During the 18th century the estate changed ownership a number of times, and a new main house was built in mid-century. The 1780s estate extended from Mälaren in the north to Alby gård in the south, and from Fittja Point and Lake Alby in the east to Slagsta gård in the west. From 1778 to 1787 its owner was financier Johan Liljencrantz, one of the largest landowners in the socken and lord of Sturehov Manor and the seat farm of Norsborg. In 1787, the northern section with the brickworks became part of Slagsta.

Fittja gård, one of the largest inns in Sweden, was frequented by many travellers. Among those who changed horses or spent the night there were Kings Charles XII and Oscar I and Carl Linnaeus, who described "wait[ing] a long time for horses" at Fittja in 1741. King Gustav III and his court also stayed at Fittja, arriving by barge from Drottningholm Palace. Carl Michael Bellman wrote about life at the inn.

===Jacob Schmidt ownership===
In 1809, merchant Jacob Schmidt became the owner of the estate and inn. He improved the facilities, building the present buildings and a large barn (later known as Fittja loge) which held about 40 cows and several horses until World War II. After the estate stopped keeping livestock, the barn was a popular locale for dances and parties. Schmidt moved the mid-18th-century main house about 500 m to the northeast, where it is now known as Ängsbyggningen (the Meadow Building). The longtime residence of a tenant farmer, it is presently a private home. The main house was replaced by an 1812 two-storey Empire style house, with two flanking wing buildings and a stable forming the sides of a courtyard. The east wing housed a courtroom, jail, guardhouse and restaurant and the west wing a post office, brewery, bakery and guest rooms. The highway ran just south of the main building, through the courtyard.

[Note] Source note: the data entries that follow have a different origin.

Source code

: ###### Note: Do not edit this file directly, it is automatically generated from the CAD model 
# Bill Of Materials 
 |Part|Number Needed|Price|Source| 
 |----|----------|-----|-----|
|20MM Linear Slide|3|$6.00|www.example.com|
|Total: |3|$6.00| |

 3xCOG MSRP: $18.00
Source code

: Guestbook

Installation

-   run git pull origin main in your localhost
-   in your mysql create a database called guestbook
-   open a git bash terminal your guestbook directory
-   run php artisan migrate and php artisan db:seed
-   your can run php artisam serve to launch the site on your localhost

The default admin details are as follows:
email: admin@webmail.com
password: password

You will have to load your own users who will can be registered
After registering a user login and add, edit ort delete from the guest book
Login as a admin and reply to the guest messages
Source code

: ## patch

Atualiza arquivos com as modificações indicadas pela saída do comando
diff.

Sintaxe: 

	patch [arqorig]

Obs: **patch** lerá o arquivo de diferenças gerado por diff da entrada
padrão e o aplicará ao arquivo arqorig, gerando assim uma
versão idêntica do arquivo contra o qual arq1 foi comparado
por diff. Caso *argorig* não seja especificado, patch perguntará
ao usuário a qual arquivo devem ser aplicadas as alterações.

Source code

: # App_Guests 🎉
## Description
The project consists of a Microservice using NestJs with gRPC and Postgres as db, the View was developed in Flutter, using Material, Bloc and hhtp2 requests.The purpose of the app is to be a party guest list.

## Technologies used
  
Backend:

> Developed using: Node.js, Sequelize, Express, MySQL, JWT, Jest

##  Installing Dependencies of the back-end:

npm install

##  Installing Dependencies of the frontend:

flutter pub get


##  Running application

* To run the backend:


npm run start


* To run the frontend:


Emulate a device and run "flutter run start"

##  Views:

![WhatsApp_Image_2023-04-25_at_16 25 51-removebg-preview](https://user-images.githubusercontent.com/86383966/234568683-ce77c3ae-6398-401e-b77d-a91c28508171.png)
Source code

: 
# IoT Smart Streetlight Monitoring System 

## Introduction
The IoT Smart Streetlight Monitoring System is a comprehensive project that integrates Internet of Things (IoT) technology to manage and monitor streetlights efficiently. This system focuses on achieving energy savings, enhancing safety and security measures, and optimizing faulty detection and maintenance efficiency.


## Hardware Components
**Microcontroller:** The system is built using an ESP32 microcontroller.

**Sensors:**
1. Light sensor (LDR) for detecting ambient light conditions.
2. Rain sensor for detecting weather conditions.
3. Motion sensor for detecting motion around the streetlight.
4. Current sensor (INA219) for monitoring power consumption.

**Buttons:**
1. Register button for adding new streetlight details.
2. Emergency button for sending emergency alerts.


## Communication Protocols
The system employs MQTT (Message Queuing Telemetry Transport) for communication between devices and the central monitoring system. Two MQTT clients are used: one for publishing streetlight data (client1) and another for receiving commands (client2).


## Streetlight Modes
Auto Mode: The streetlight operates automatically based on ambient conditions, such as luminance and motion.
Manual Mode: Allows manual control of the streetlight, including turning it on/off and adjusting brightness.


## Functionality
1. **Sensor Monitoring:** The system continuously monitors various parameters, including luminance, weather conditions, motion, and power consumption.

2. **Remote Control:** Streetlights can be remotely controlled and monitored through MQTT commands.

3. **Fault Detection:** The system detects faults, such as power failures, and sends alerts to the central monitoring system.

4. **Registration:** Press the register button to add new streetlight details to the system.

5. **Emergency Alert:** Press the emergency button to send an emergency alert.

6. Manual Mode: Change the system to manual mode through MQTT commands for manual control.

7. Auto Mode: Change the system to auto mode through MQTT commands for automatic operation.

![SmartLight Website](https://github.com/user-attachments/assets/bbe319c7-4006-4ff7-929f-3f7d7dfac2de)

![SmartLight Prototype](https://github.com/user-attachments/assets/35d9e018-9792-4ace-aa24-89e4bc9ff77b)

Soon afterwards steamboat service began, largely supplanting coach travel since it was safer and more comfortable. Schmidt's money ran out in 1815, and he was forced to sell the estate at auction. Crown Prince Oscar (later Oscar I of Sweden) wrote in his journal in 1841 that although Fittja "[shone] amongst the other estate inns like the North Star in the firmament, it [was] now ... quiet and deserted there".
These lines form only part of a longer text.